3 septiembre, 2016

El amor, amor, el primer canto vallenato

Ubicándonos cronológicamente en la génesis del canto vallenato, es quizás el ‘Amor, amor’ lo más lejano que encontramos y es notable la gran divulgación que ha tenido en las versiones de varios reyes vallenatos como Alberto Pacheco, Alejandro Durán, Alfredo Gutiérrez, ‘Colacho’ Mendoza y Abel Antonio Villa, entre otros. Quienes le han incorporado temáticas diferentes […]

Ubicándonos cronológicamente en la génesis del canto vallenato, es quizás el ‘Amor, amor’ lo más lejano que encontramos y es notable la gran divulgación que ha tenido en las versiones de varios reyes vallenatos como Alberto Pacheco, Alejandro Durán, Alfredo Gutiérrez, ‘Colacho’ Mendoza y Abel Antonio Villa, entre otros. Quienes le han incorporado temáticas diferentes en los versos improvisados que acompañan el constante estribillo que lo pregona y así encontramos alusiones al galanteo, al doble sentido y hasta elegiacos como los dedicados por Abel Antonio a la muerte de su padre.
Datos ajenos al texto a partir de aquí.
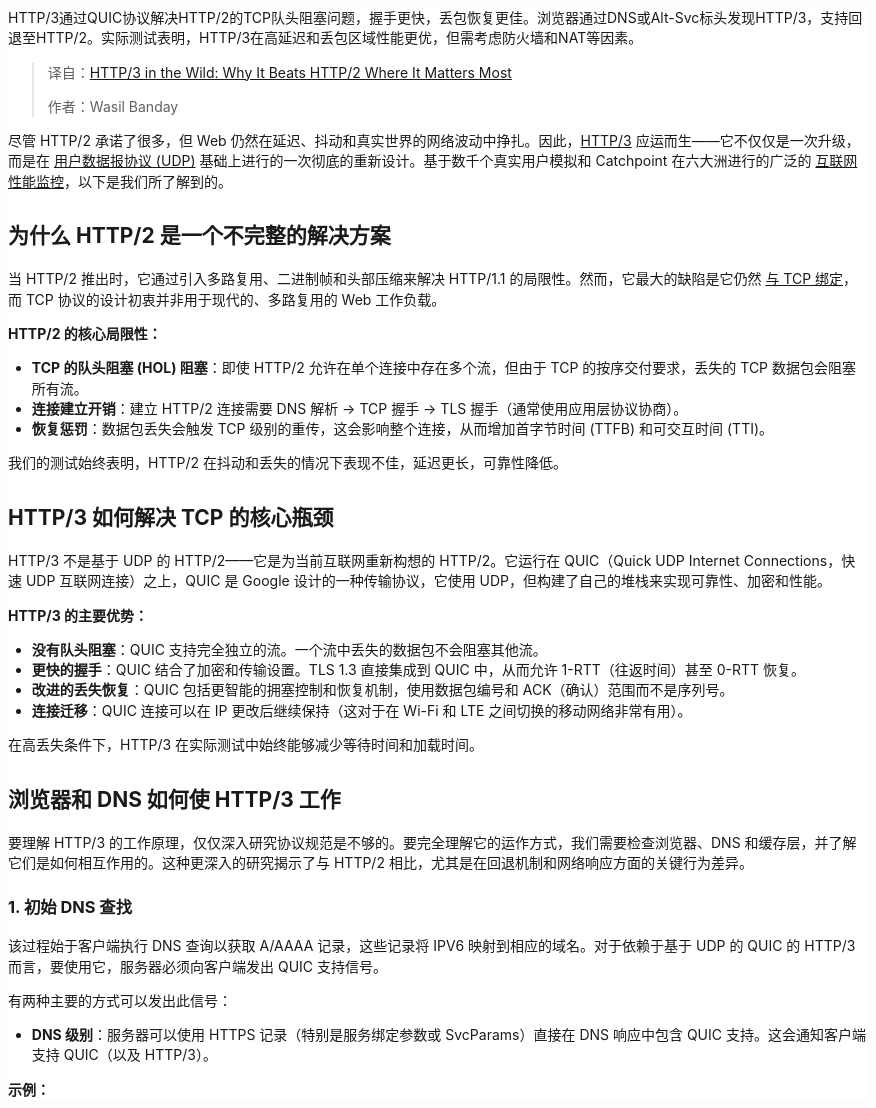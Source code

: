

HTTP/3通过QUIC协议解决HTTP/2的TCP队头阻塞问题，握手更快，丢包恢复更佳。浏览器通过DNS或Alt-Svc标头发现HTTP/3，支持回退至HTTP/2。实际测试表明，HTTP/3在高延迟和丢包区域性能更优，但需考虑防火墙和NAT等因素。

> 译自：[HTTP/3 in the Wild: Why It Beats HTTP/2 Where It Matters Most](https://thenewstack.io/http-3-in-the-wild-why-it-beats-http-2-where-it-matters-most/)
> 
> 作者：Wasil Banday

尽管 HTTP/2 承诺了很多，但 Web 仍然在延迟、抖动和真实世界的网络波动中挣扎。因此，[HTTP/3](https://thenewstack.io/how-to-get-started-with-http3/) 应运而生——它不仅仅是一次升级，而是在 [用户数据报协议 (UDP)](https://thenewstack.io/http-3-replaces-tcp-with-udp-to-boost-network-speed-reliability/) 基础上进行的一次彻底的重新设计。基于数千个真实用户模拟和 Catchpoint 在六大洲进行的广泛的 [互联网性能监控](https://www.catchpoint.com/internet-performance-monitoring)，以下是我们所了解到的。

## 为什么 HTTP/2 是一个不完整的解决方案

当 HTTP/2 推出时，它通过引入多路复用、二进制帧和头部压缩来解决 HTTP/1.1 的局限性。然而，它最大的缺陷是它仍然 [与 TCP 绑定](https://thenewstack.io/choosing-the-right-transport-protocol-tcp-vs-udp-vs-quic/)，而 TCP 协议的设计初衷并非用于现代的、多路复用的 Web 工作负载。

**HTTP/2 的核心局限性：**

* **TCP 的队头阻塞 (HOL) 阻塞**：即使 HTTP/2 允许在单个连接中存在多个流，但由于 TCP 的按序交付要求，丢失的 TCP 数据包会阻塞所有流。
* **连接建立开销**：建立 HTTP/2 连接需要 DNS 解析 → TCP 握手 → TLS 握手（通常使用应用层协议协商）。
* **恢复惩罚**：数据包丢失会触发 TCP 级别的重传，这会影响整个连接，从而增加首字节时间 (TTFB) 和可交互时间 (TTI)。

我们的测试始终表明，HTTP/2 在抖动和丢失的情况下表现不佳，延迟更长，可靠性降低。

## HTTP/3 如何解决 TCP 的核心瓶颈

HTTP/3 不是基于 UDP 的 HTTP/2——它是为当前互联网重新构想的 HTTP/2。它运行在 QUIC（Quick UDP Internet Connections，快速 UDP 互联网连接）之上，QUIC 是 Google 设计的一种传输协议，它使用 UDP，但构建了自己的堆栈来实现可靠性、加密和性能。

**HTTP/3 的主要优势：**

* **没有队头阻塞**：QUIC 支持完全独立的流。一个流中丢失的数据包不会阻塞其他流。
* **更快的握手**：QUIC 结合了加密和传输设置。TLS 1.3 直接集成到 QUIC 中，从而允许 1-RTT（往返时间）甚至 0-RTT 恢复。
* **改进的丢失恢复**：QUIC 包括更智能的拥塞控制和恢复机制，使用数据包编号和 ACK（确认）范围而不是序列号。
* **连接迁移**：QUIC 连接可以在 IP 更改后继续保持（这对于在 Wi-Fi 和 LTE 之间切换的移动网络非常有用）。

在高丢失条件下，HTTP/3 在实际测试中始终能够减少等待时间和加载时间。

## 浏览器和 DNS 如何使 HTTP/3 工作

要理解 HTTP/3 的工作原理，仅仅深入研究协议规范是不够的。要完全理解它的运作方式，我们需要检查浏览器、DNS 和缓存层，并了解它们是如何相互作用的。这种更深入的研究揭示了与 HTTP/2 相比，尤其是在回退机制和网络响应方面的关键行为差异。

### 1. 初始 DNS 查找

该过程始于客户端执行 DNS 查询以获取 A/AAAA 记录，这些记录将 IPV6 映射到相应的域名。对于依赖于基于 UDP 的 QUIC 的 HTTP/3 而言，要使用它，服务器必须向客户端发出 QUIC 支持信号。

有两种主要的方式可以发出此信号：

* **DNS 级别**：服务器可以使用 HTTPS 记录（特别是服务绑定参数或 SvcParams）直接在 DNS 响应中包含 QUIC 支持。这会通知客户端支持 QUIC（以及 HTTP/3）。

**示例：**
Además de su carácter antológico, tiene este canto una significación muy especial, pues habiendo llegado aquí como un himno de guerra para la reconquista española en 1815 y que las tropas del pacificador Morillo así lo cantaban, según lo dejó registrado el investigador bolivarense Lázaro Diago Julio en su obra “Francisco El Hombre, Leyenda y Realidad”, divulgada por el Fondo Mixto para la Promoción de la Cultura y las Artes de La Guajira. Riohacha 2011.

Este es el amor, amor
el amor que me divierte
cuando me lanzo al combate
no me acuerdo de la muerte.

Estos versos quedaron en la memoria colectiva de nuestra gente y ya para la guerra de los mil días (1903), en los combates entre liberales y conservadores en tierras de la guajira se escuchaba

Este es el amor, amor
el amor que me divierte
cuando estoy en la batalla
no me acuerdo de la muerte

Terminado el conflicto, este fue llevado al plano parrandero y así quedó:

Este es el amor, amor
el amor que me divierte
cuando estoy en la parranda
no me acuerdo de la muerte.

Esto nos muestra una actitud creativa por parte de los nativos frente a los modelos europeos, pues este himno de guerra por obra y gracia de un acordeón fue convertido por nuestros juglares en el más celebrado canto parrandero del vallenato tradicional.

Su fuerza y carácter folclórico radica en que es un canto surgido de la colectividad y resulta temerario entonces tratar de otorgarle su paternidad a un determinado juglar como erróneamente se ha intentado.